Ce fut toutefois un médecin de l’Ohio également attentif aux savoirs locaux, John King (1813-1893), qui promut l’extrait résineux de la plante : il sut convaincre William S. Merrell (1798-1880), directeur du Western Market Drug Store de Cincinnati, de le commercialiser auprès des médecins. Proposée comme laxatif et verrucide sous le nom de Podophyllin à partir de 1847, la résine connut une popularité durable et fit son entrée dans les pharmacopées (1860 : pharmacopée US ; 1864 : British Pharmacopoiea). Son utilisation comme laxatif est devenue obsolète depuis car elle irrite la muqueuse intestinale.
D’un verrucide à des anticancéreux.
L’extraction du principe actif essentiel de la résine, la podophyllotoxine, par V. Podwyssotzki (1880) fut un préambule aux travaux de I. W. Kaplan qui, bien plus tard, en 1942, suggéra son potentiel antinéoplasique et furent à la base de son usage dans la destruction des condylomes acuminés (c’est toujours son indication : Condyline, solution pour application locale). L.S. King et M.M. Sullivan expliquèrent cette action en 1946 : il s’agit d’un poison de la mitose, inhibant la métaphase en se fixant à la tubuline. Sa structure fut établie en 1951 par Anthony W. Schrecker (1915-1993) et Jonathan L. Hartwell (1906-1991), phytochimistes au National Cancer Institute : ils montrèrent notamment qu’il ne s’agissait pas d’un alcaloïde mais d’un lignane. Enfin, Walter J. Gensler et Christos D. Gatsonis (1933-2001) parvinrent à réaliser sa synthèse complète à Boston en 1962.
Toutefois, les essais cliniques conclurent à une toxicité trop importante pour que la podophyllotoxine puisse être utilisée comme anticancéreux systémique. Il n’en alla pas de même pour certains de ses dérivés d’hémisynthèse tels l’étoposide (VP-16 ou étoposide générique, Étopophos) et le téniposide (VM-26 ou Véhem-26), fruits de programmes de recherche entrepris dans les années 1950. Byron H. Long et Anil Minocha prouvèrent en 1982 qu’ils sont, eux, en fait, des inhibiteurs de la topo-isomérase II.

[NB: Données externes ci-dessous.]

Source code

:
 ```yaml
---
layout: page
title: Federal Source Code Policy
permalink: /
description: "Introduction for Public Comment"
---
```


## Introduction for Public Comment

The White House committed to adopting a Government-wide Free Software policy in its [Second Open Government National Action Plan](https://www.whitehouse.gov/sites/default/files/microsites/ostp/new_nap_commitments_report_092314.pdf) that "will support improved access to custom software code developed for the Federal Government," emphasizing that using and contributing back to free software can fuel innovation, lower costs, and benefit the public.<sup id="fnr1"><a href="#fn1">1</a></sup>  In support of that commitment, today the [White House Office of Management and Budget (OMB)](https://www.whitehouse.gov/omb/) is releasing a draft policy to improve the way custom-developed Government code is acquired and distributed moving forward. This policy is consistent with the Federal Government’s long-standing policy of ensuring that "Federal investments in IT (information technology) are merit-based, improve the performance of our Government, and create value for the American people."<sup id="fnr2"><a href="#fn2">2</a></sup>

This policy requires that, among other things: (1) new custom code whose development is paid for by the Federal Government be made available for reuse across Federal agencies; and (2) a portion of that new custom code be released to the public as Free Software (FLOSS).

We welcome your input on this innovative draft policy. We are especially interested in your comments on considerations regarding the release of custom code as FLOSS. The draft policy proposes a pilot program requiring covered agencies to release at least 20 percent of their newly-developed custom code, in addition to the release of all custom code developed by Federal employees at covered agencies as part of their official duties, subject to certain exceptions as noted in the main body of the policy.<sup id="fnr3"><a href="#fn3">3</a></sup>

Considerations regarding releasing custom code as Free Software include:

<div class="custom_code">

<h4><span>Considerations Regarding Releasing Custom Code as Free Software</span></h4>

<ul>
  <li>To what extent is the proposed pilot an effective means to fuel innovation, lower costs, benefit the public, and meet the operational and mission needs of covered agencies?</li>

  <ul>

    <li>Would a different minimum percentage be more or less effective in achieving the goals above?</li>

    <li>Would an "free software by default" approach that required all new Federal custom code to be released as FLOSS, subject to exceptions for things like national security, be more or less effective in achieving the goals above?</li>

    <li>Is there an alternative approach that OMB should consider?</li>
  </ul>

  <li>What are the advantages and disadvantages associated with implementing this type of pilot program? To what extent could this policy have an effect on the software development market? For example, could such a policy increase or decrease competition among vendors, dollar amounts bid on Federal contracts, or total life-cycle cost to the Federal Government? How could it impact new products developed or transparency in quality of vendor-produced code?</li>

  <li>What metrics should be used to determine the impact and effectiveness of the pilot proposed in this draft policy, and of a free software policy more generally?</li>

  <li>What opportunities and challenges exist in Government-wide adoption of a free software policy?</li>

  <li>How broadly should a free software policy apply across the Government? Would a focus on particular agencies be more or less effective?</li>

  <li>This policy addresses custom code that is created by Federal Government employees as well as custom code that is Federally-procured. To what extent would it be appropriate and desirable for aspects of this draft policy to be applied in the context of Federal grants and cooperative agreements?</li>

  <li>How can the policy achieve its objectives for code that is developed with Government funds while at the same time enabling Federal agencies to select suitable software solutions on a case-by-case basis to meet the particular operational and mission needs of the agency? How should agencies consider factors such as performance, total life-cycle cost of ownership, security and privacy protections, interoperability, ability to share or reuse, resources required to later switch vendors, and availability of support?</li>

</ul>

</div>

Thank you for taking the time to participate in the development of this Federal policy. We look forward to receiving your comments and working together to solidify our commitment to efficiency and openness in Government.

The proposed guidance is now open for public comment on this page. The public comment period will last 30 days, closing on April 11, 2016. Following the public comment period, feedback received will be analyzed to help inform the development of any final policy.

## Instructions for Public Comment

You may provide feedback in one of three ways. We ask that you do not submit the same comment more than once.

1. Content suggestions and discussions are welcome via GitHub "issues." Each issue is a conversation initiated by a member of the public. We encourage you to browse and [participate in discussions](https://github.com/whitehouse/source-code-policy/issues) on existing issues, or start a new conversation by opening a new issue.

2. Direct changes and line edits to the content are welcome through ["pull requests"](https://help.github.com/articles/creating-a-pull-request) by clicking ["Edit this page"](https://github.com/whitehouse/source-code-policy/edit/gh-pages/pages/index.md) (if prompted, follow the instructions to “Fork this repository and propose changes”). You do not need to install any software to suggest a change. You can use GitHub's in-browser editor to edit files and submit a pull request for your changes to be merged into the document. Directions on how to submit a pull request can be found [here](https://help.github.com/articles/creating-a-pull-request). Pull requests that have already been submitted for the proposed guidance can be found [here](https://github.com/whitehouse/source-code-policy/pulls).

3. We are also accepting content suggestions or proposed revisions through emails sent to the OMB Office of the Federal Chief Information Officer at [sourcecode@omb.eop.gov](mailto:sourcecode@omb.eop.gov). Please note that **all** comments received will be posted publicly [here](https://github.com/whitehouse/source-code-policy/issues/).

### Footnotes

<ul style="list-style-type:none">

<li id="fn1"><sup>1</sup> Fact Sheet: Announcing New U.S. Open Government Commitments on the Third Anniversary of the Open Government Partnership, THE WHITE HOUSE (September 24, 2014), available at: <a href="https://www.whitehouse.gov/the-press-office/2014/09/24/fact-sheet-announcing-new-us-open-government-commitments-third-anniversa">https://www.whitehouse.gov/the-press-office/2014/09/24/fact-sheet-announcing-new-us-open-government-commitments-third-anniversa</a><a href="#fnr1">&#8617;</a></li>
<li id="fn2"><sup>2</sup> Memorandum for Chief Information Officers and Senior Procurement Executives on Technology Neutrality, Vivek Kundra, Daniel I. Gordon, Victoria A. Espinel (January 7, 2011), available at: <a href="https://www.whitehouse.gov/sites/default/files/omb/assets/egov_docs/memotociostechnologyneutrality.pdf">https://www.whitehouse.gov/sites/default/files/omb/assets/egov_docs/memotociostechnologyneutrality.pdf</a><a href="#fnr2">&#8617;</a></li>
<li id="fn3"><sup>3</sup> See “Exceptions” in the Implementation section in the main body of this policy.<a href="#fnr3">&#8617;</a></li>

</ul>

L’histoire retiendra que Discoride, médecin grec du Ier siècle, traitait par l’huile de genévrier les verrues alors que son homologue romain, Pline l’Ancien, préconisait le recours à cette plante contre les tumeurs cutanées. Un manuel anglais du Xe siècle, le Bald’s Leechbook (« Livre des remèdes de Bald ») recommandait l’usage de la racine du cerfeuil sauvage (Anthriscus sylvestris) pour traiter les tumeurs. L’analyse a révélé que ces plantes contiennent toutes… de la podophyllotoxine !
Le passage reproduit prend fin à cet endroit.